Segment Open
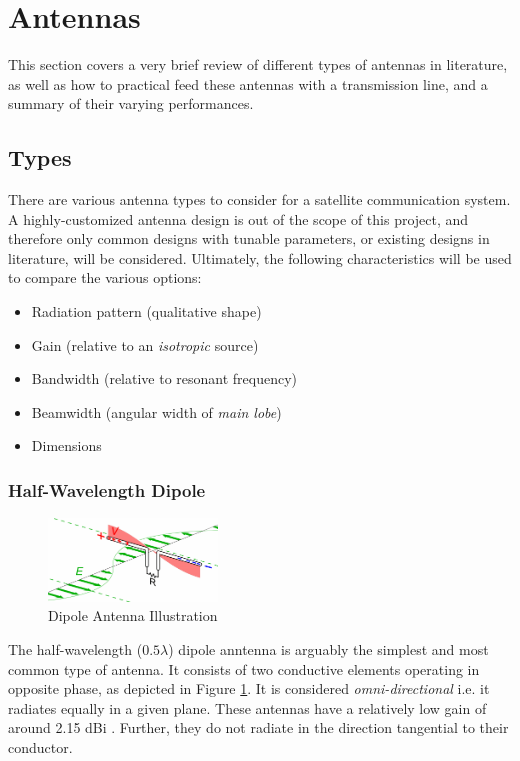 \graphicspath{{./figures}}

\section{Antennas}\label{sec:antenna_theory}

This section covers a very brief review of different types of antennas in literature, as well as how to practical feed these antennas with a transmission line, and a summary of their varying performances.

\subsection{Types}\label{sec:antenna_types}
There are various antenna types to consider for a satellite communication system. A highly-customized antenna design is out of the scope of this project, and therefore only common designs with tunable parameters, or existing designs in literature, will be considered. Ultimately, the following characteristics will be used to compare the various options:
\begin{itemize}
    \item Radiation pattern (qualitative shape)
    \item Gain (relative to an \textit{isotropic} source) 
    \item Bandwidth (relative to resonant frequency)
    \item Beamwidth (angular width of \textit{main lobe})
    \item Dimensions
\end{itemize}

\subsubsection{Half-Wavelength Dipole}
\begin{figure}[!htb]
  \centering
  \includegraphics[width=0.4\textwidth]{dipole}
  \caption{Dipole Antenna Illustration \cite{site-designingDipole}}
  \label{fig:dipole}
\end{figure}

The half-wavelength ($0.5 \lambda$) dipole anntenna is arguably the simplest and most common type of antenna. It consists of two conductive elements operating in opposite phase, as depicted in Figure \ref{fig:dipole}. It is considered \textit{omni-directional} i.e. it radiates equally in a given plane. These antennas have a relatively low gain of around 2.15 dBi \cite{site-antennaTheory}. Further, they do not radiate in the direction tangential to their conductor.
Segment Closed
_What this task involves_
Output each line above exactly. Skip the images.

_Exercise output_
 \graphicspath{{./figures}}

\section{Antennas}\label{sec:antenna_theory}

This section covers a very brief review of different types of antennas in literature, as well as how to practical feed these antennas with a transmission line, and a summary of their varying performances.

\subsection{Types}\label{sec:antenna_types}
There are various antenna types to consider for a satellite communication system. A highly-customized antenna design is out of the scope of this project, and therefore only common designs with tunable parameters, or existing designs in literature, will be considered. Ultimately, the following characteristics will be used to compare the various options:
\begin{itemize}
    \item Radiation pattern (qualitative shape)
    \item Gain (relative to an \textit{isotropic} source) 
    \item Bandwidth (relative to resonant frequency)
    \item Beamwidth (angular width of \textit{main lobe})
    \item Dimensions
\end{itemize}

\subsubsection{Half-Wavelength Dipole}
\begin{figure}[!htb]
  \centering
  \includegraphics[width=0.4\textwidth]{dipole}
  \caption{Dipole Antenna Illustration \cite{site-designingDipole}}
  \label{fig:dipole}
\end{figure}

The half-wavelength ($0.5 \lambda$) dipole anntenna is arguably the simplest and most common type of antenna. It consists of two conductive elements operating in opposite phase, as depicted in Figure \ref{fig:dipole}. It is considered \textit{omni-directional} i.e. it radiates equally in a given plane. These antennas have a relatively low gain of around 2.15 dBi \cite{site-antennaTheory}. Further, they do not radiate in the direction tangential to their conductor.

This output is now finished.